6 Documentation

Documentation is the process of recording all aspects of project design; sampling; lab analyses; data cleaning; data analyses; data quality control and assurance procedures; and development of decision-support tools. Seem familiar? These are the steps of the data life cycle. Documentation helps to:

standardize procedures
enable reproducibility
establish credibility
ensure others (including our future selves) use and interpret data correctly
provide searchability

All documentation (including this document) should be updated (and versioned) as procedures change and lessons are learned.

Samples collected by WSDA for the SOS must follow the procedures and standards described in the below documentation.

External data must have, at minimum, the documentation outlined in Section 6.4 to be integrated into the SOS dataset.

6.1 Project-level

Project-level documentation includes all descriptive information about the SOS dataset, as well as planning decisions and process documentation. Documentation includes quality assurance project plans, standard operating procedures, and other high-level documents (e.g., request for proposals, applications, meeting agendas/notes).

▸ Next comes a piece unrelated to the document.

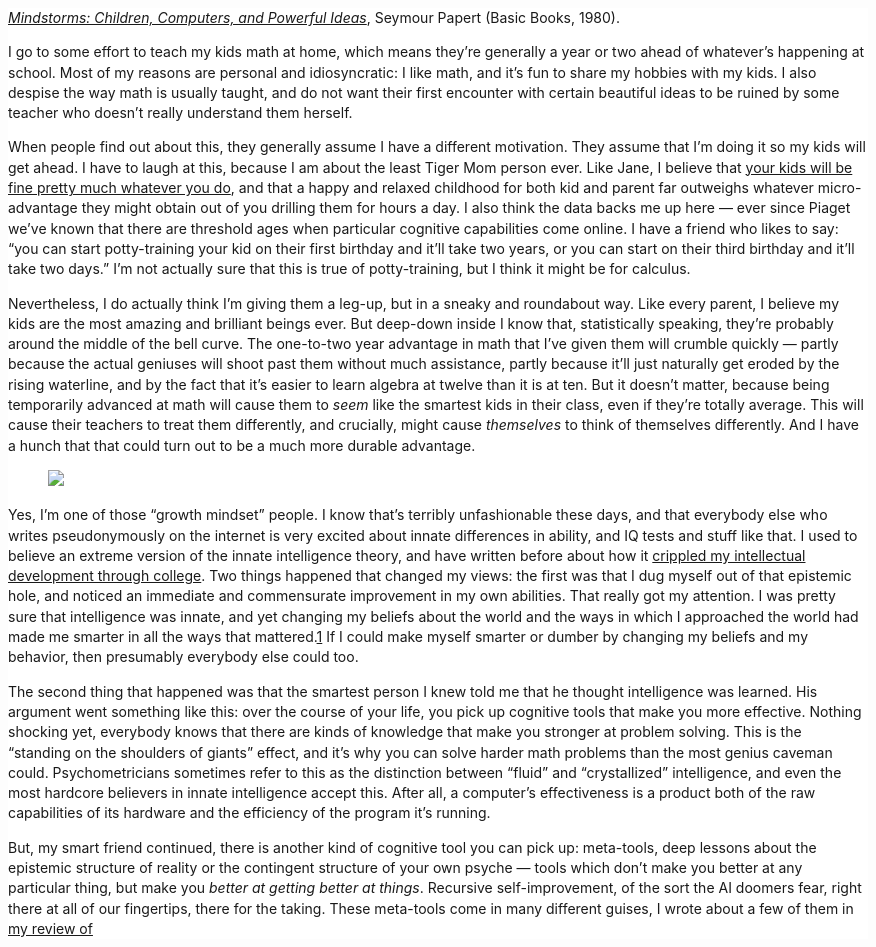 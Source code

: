 <div><p><em><a href="https://www.amazon.com/Mindstorms-Children-Computers-Powerful-Ideas-dp-1541675126/dp/1541675126/ref=dp_ob_title_bk">Mindstorms: Children, Computers, and Powerful Ideas</a></em><span>, Seymour Papert (Basic Books, 1980).</span></p><p>I go to some effort to teach my kids math at home, which means they’re generally a year or two ahead of whatever’s happening at school. Most of my reasons are personal and idiosyncratic: I like math, and it’s fun to share my hobbies with my kids. I also despise the way math is usually taught, and do not want their first encounter with certain beautiful ideas to be ruined by some teacher who doesn’t really understand them herself.</p><p><span>When people find out about this, they generally assume I have a different motivation. They assume that I’m doing it so my kids will get ahead. I have to laugh at this, because I am about the least Tiger Mom person ever. Like Jane, I believe that </span><a href="https://www.thepsmiths.com/p/review-baby-meets-world-by-nicholas">your kids will be fine pretty much whatever you do</a><span>, and that a happy and relaxed childhood for both kid and parent far outweighs whatever micro-advantage they might obtain out of you drilling them for hours a day. I also think the data backs me up here — ever since Piaget we’ve known that there are threshold ages when particular cognitive capabilities come online. I have a friend who likes to say: “you can start potty-training your kid on their first birthday and it’ll take two years, or you can start on their third birthday and it’ll take two days.” I’m not actually sure that this is true of potty-training, but I think it might be for calculus.</span></p><p><span>Nevertheless, I do actually think I’m giving them a leg-up, but in a sneaky and roundabout way. Like every parent, I believe my kids are the most amazing and brilliant beings ever. But deep-down inside I know that, statistically speaking, they’re probably around the middle of the bell curve. The one-to-two year advantage in math that I’ve given them will crumble quickly — partly because the actual geniuses will shoot past them without much assistance, partly because it’ll just naturally get eroded by the rising waterline, and by the fact that it’s easier to learn algebra at twelve than it is at ten. But it doesn’t matter, because being temporarily advanced at math will cause them to </span><em>seem</em><span> like the smartest kids in their class, even if they’re totally average. This will cause their teachers to treat them differently, and crucially, might cause </span><em>themselves</em><span> to think of themselves differently. And I have a hunch that that could turn out to be a much more durable advantage.</span></p><div><figure><a href="https://substackcdn.com/image/fetch/$s_!jKq3!,f_auto,q_auto:good,fl_progressive:steep/https%3A%2F%2Fsubstack-post-media.s3.amazonaws.com%2Fpublic%2Fimages%2Fb1cdd86a-b858-4b52-a1bd-aa74f4afefcc_640x319.png"><div><picture><img src="https://substackcdn.com/image/fetch/$s_!jKq3!%2Cw_848%2Cc_limit%2Cf_auto%2Cq_auto:good%2Cfl_progressive:steep/https%3A%2F%2Fsubstack-post-media.s3.amazonaws.com%2Fpublic%2Fimages%2Fb1cdd86a-b858-4b52-a1bd-aa74f4afefcc_640x319.png"></picture></div></a></figure></div><p><span>Yes, I’m one of those “growth mindset” people. I know that’s terribly unfashionable these days, and that everybody else who writes pseudonymously on the internet is very excited about innate differences in ability, and IQ tests and stuff like that. I used to believe an extreme version of the innate intelligence theory, and have written before about how it </span><a href="https://www.thepsmiths.com/p/review-galois-theory-by-david-cox">crippled my intellectual development through college</a><span>. Two things happened that changed my views: the first was that I dug myself out of that epistemic hole, and noticed an immediate and commensurate improvement in my own abilities. That really got my attention. I was pretty sure that intelligence was innate, and yet changing my beliefs about the world and the ways in which I approached the world had made me smarter in all the ways that mattered.</span><span><a href="https://www.thepsmiths.com/p/review-mindstorms-by-seymour-papert#footnote-1-138686474">1</a></span><span> If I could make myself smarter or dumber by changing my beliefs and my behavior, then presumably everybody else could too.</span></p><p>The second thing that happened was that the smartest person I knew told me that he thought intelligence was learned. His argument went something like this: over the course of your life, you pick up cognitive tools that make you more effective. Nothing shocking yet, everybody knows that there are kinds of knowledge that make you stronger at problem solving. This is the “standing on the shoulders of giants” effect, and it’s why you can solve harder math problems than the most genius caveman could. Psychometricians sometimes refer to this as the distinction between “fluid” and “crystallized” intelligence, and even the most hardcore believers in innate intelligence accept this. After all, a computer’s effectiveness is a product both of the raw capabilities of its hardware and the efficiency of the program it’s running.</p><p><span>But, my smart friend continued, there is another kind of cognitive tool you can pick up: meta-tools, deep lessons about the epistemic structure of reality or the contingent structure of your own psyche — tools which don’t make you better at any particular thing, but make you </span><em>better at getting better at things</em><span>. Recursive self-improvement, of the sort the AI doomers fear, right there at all of our fingertips, there for the taking. These meta-tools come in many different guises, I wrote about a few of them in </span><a href="https://www.thepsmiths.com/p/review-the-education-of-cyrus-by">my review of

Quality assurance project plan (QAPP)

The QAPP is the highest level of project documentation and covers everything from the project description; personnel roles and responsibilities; project timelines; data and measurement quality objectives; study design; and overviews of field, laboratory, and quality control.

Ours can be found in Y:/NRAS/soil-health-initiative/state-of-the-soils/qapp.

Standard operating procedures (SOP)

SOPs provide detailed instructions for field, lab, or data processing procedures and decision-making processes.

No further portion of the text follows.